I’m Done With My Marriage

I am 26, married to my 42‑year‑old husband for nearly seven years. At this point, I feel suffocated. I don’t find him attractive anymore, and I don’t particularly like him as a person. We married after only a few months of dating. Coming from a strict religious family, I thought marrying him was the right thing to do, and I believed I could change him into a great husband.

He has always been controlling and dominating, but I was conditioned to follow without question. When I had my first miscarriage, he refused to come to the hospital and pressured me to return to work immediately. He told me to drop out of school to help pay bills, and I did.

Around year two, we had a baby. He was distant and treated me poorly. He already had three children from previous relationships, and I began to realize this marriage wasn’t good. At 21 or 22, I finally started speaking up for myself. He would change briefly, then revert back.

He dictated who I spoke to, what I wore, and where I went. When I became pregnant again in 2023, I told him if he treated me the same way, I would leave. He made some effort, but not enough. I returned to school and refused to drop out.
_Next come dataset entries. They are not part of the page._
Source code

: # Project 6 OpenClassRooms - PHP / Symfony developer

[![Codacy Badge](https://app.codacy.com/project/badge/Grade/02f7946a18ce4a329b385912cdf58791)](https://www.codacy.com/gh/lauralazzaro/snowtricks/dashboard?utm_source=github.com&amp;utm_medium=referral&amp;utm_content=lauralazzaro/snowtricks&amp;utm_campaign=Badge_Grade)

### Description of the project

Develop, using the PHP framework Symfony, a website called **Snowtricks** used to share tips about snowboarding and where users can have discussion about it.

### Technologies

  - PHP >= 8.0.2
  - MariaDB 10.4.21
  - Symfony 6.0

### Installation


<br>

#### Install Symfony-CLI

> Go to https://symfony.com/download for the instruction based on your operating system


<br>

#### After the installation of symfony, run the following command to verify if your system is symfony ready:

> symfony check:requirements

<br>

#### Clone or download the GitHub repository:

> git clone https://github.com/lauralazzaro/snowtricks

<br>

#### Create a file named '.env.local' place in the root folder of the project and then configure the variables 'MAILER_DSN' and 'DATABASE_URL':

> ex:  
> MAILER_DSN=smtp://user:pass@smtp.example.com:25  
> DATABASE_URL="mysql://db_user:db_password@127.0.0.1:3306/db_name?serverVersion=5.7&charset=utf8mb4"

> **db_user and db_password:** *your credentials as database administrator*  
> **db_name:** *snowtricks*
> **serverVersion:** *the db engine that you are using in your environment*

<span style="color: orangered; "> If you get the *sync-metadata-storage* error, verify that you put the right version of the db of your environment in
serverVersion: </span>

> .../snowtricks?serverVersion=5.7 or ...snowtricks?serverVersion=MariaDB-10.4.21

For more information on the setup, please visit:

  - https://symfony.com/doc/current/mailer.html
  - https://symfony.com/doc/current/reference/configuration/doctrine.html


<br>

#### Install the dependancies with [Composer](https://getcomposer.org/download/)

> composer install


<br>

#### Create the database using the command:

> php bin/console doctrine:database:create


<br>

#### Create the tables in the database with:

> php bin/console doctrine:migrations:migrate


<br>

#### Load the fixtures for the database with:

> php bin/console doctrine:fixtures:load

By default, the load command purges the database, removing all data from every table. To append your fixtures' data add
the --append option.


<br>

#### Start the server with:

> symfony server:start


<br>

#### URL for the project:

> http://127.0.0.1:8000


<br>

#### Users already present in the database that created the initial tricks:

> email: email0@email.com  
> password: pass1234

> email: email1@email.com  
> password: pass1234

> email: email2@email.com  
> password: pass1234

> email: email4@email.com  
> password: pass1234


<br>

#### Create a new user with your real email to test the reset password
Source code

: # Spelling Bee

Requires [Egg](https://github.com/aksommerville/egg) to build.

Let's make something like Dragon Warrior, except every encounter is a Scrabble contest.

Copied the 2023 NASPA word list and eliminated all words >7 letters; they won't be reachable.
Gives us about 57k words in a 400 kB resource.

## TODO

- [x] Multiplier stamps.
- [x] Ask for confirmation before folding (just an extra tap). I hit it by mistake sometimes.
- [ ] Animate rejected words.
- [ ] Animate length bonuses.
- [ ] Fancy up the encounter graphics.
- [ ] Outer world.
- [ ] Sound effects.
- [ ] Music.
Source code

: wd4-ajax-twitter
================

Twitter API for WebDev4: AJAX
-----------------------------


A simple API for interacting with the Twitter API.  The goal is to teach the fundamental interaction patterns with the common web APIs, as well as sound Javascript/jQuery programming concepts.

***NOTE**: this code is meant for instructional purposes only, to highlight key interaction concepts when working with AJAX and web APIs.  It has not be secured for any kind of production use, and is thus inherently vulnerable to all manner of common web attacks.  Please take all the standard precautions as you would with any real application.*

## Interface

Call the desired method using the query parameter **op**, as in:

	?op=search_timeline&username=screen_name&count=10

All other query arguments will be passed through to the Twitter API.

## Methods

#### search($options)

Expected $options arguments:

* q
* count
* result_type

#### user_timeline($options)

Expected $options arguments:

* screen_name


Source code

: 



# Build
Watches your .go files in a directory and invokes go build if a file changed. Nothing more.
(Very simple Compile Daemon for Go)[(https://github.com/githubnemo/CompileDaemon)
Now, at 26, I realize I don’t like the person he has shaped me into. I love him, but I don’t like him. I dislike the way he parents, and I want out. There are things he has done that I can never forgive.

I told him I regret marrying him without truly knowing him, and that I don’t like him as a person. I apologized for my expectations but made it clear I was done. I thought this would spark a conversation about separating, but it was as if I never said anything.

Do I have to explicitly say I want a divorce? Am I overreacting?

I just want to live a life without him constantly disapproving and hovering over me.